Try it
In full and unaltered, output the records below.

START Data for review

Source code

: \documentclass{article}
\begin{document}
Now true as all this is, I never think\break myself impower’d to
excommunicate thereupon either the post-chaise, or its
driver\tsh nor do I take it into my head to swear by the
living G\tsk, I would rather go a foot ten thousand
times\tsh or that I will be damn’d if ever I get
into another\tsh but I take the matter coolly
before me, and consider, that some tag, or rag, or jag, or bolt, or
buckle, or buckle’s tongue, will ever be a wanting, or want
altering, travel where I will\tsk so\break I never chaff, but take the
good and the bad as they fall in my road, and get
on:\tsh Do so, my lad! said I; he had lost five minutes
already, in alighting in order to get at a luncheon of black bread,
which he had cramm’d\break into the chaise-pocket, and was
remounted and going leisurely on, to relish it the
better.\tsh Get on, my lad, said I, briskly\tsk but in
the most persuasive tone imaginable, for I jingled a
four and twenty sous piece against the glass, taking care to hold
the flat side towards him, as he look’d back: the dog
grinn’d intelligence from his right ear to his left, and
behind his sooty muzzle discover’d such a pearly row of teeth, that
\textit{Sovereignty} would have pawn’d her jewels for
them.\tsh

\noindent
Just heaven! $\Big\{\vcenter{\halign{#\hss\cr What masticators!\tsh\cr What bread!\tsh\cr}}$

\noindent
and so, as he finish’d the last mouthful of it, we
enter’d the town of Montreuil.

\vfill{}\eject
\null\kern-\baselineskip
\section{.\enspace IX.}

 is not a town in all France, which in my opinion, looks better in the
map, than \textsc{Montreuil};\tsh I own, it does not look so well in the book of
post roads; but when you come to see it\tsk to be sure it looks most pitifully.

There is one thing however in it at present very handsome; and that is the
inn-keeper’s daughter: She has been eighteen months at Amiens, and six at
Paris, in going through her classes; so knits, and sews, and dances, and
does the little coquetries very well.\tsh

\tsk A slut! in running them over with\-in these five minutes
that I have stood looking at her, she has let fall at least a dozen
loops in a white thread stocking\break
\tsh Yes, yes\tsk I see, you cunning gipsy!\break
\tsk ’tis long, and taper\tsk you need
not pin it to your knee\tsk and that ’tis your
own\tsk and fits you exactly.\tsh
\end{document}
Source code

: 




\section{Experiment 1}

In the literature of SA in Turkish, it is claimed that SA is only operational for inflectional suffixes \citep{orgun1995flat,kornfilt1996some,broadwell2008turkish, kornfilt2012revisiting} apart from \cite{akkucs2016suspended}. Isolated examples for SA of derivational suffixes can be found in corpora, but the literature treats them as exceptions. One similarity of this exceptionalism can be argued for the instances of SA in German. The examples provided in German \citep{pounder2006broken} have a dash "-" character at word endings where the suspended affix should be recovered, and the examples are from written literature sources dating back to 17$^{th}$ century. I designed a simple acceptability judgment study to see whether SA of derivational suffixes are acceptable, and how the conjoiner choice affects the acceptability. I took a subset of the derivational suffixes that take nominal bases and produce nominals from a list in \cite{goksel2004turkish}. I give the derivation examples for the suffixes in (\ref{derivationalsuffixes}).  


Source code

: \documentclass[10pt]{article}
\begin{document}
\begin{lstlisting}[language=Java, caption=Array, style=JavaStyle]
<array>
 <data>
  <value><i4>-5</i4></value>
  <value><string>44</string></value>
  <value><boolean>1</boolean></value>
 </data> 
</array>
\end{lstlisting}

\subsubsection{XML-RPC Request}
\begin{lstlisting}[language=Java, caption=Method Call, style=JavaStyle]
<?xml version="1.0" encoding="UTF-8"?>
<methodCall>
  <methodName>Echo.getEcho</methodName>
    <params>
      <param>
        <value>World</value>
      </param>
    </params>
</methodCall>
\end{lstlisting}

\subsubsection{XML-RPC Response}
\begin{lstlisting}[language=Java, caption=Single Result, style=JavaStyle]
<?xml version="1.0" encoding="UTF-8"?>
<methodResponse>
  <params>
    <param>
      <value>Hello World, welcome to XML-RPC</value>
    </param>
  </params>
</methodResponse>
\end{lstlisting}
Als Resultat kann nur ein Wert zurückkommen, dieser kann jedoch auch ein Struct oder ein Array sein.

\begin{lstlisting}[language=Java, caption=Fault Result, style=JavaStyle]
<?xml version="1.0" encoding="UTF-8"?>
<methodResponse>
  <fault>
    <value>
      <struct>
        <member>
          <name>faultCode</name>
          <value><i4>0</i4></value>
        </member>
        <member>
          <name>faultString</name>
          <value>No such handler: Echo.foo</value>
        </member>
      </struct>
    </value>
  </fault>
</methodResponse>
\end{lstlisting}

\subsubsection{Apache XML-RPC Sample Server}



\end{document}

END Data for review

Task output
Source code

: \documentclass{article}
\begin{document}
Now true as all this is, I never think\break myself impower’d to
excommunicate thereupon either the post-chaise, or its
driver\tsh nor do I take it into my head to swear by the
living G\tsk, I would rather go a foot ten thousand
times\tsh or that I will be damn’d if ever I get
into another\tsh but I take the matter coolly
before me, and consider, that some tag, or rag, or jag, or bolt, or
buckle, or buckle’s tongue, will ever be a wanting, or want
altering, travel where I will\tsk so\break I never chaff, but take the
good and the bad as they fall in my road, and get
on:\tsh Do so, my lad! said I; he had lost five minutes
already, in alighting in order to get at a luncheon of black bread,
which he had cramm’d\break into the chaise-pocket, and was
remounted and going leisurely on, to relish it the
better.\tsh Get on, my lad, said I, briskly\tsk but in
the most persuasive tone imaginable, for I jingled a
four and twenty sous piece against the glass, taking care to hold
the flat side towards him, as he look’d back: the dog
grinn’d intelligence from his right ear to his left, and
behind his sooty muzzle discover’d such a pearly row of teeth, that
\textit{Sovereignty} would have pawn’d her jewels for
them.\tsh

\noindent
Just heaven! $\Big\{\vcenter{\halign{#\hss\cr What masticators!\tsh\cr What bread!\tsh\cr}}$

\noindent
and so, as he finish’d the last mouthful of it, we
enter’d the town of Montreuil.

\vfill{}\eject
\null\kern-\baselineskip
\section{.\enspace IX.}

 is not a town in all France, which in my opinion, looks better in the
map, than \textsc{Montreuil};\tsh I own, it does not look so well in the book of
post roads; but when you come to see it\tsk to be sure it looks most pitifully.

There is one thing however in it at present very handsome; and that is the
inn-keeper’s daughter: She has been eighteen months at Amiens, and six at
Paris, in going through her classes; so knits, and sews, and dances, and
does the little coquetries very well.\tsh

\tsk A slut! in running them over with\-in these five minutes
that I have stood looking at her, she has let fall at least a dozen
loops in a white thread stocking\break
\tsh Yes, yes\tsk I see, you cunning gipsy!\break
\tsk ’tis long, and taper\tsk you need
not pin it to your knee\tsk and that ’tis your
own\tsk and fits you exactly.\tsh
\end{document}
Source code

: 




\section{Experiment 1}

In the literature of SA in Turkish, it is claimed that SA is only operational for inflectional suffixes \citep{orgun1995flat,kornfilt1996some,broadwell2008turkish, kornfilt2012revisiting} apart from \cite{akkucs2016suspended}. Isolated examples for SA of derivational suffixes can be found in corpora, but the literature treats them as exceptions. One similarity of this exceptionalism can be argued for the instances of SA in German. The examples provided in German \citep{pounder2006broken} have a dash "-" character at word endings where the suspended affix should be recovered, and the examples are from written literature sources dating back to 17$^{th}$ century. I designed a simple acceptability judgment study to see whether SA of derivational suffixes are acceptable, and how the conjoiner choice affects the acceptability. I took a subset of the derivational suffixes that take nominal bases and produce nominals from a list in \cite{goksel2004turkish}. I give the derivation examples for the suffixes in (\ref{derivationalsuffixes}).  


Source code

: \documentclass[10pt]{article}
\begin{document}
\begin{lstlisting}[language=Java, caption=Array, style=JavaStyle]
<array>
 <data>
  <value><i4>-5</i4></value>
  <value><string>44</string></value>
  <value><boolean>1</boolean></value>
 </data> 
</array>
\end{lstlisting}

\subsubsection{XML-RPC Request}
\begin{lstlisting}[language=Java, caption=Method Call, style=JavaStyle]
<?xml version="1.0" encoding="UTF-8"?>
<methodCall>
  <methodName>Echo.getEcho</methodName>
    <params>
      <param>
        <value>World</value>
      </param>
    </params>
</methodCall>
\end{lstlisting}

\subsubsection{XML-RPC Response}
\begin{lstlisting}[language=Java, caption=Single Result, style=JavaStyle]
<?xml version="1.0" encoding="UTF-8"?>
<methodResponse>
  <params>
    <param>
      <value>Hello World, welcome to XML-RPC</value>
    </param>
  </params>
</methodResponse>
\end{lstlisting}
Als Resultat kann nur ein Wert zurückkommen, dieser kann jedoch auch ein Struct oder ein Array sein.

\begin{lstlisting}[language=Java, caption=Fault Result, style=JavaStyle]
<?xml version="1.0" encoding="UTF-8"?>
<methodResponse>
  <fault>
    <value>
      <struct>
        <member>
          <name>faultCode</name>
          <value><i4>0</i4></value>
        </member>
        <member>
          <name>faultString</name>
          <value>No such handler: Echo.foo</value>
        </member>
      </struct>
    </value>
  </fault>
</methodResponse>
\end{lstlisting}

\subsubsection{Apache XML-RPC Sample Server}



\end{document}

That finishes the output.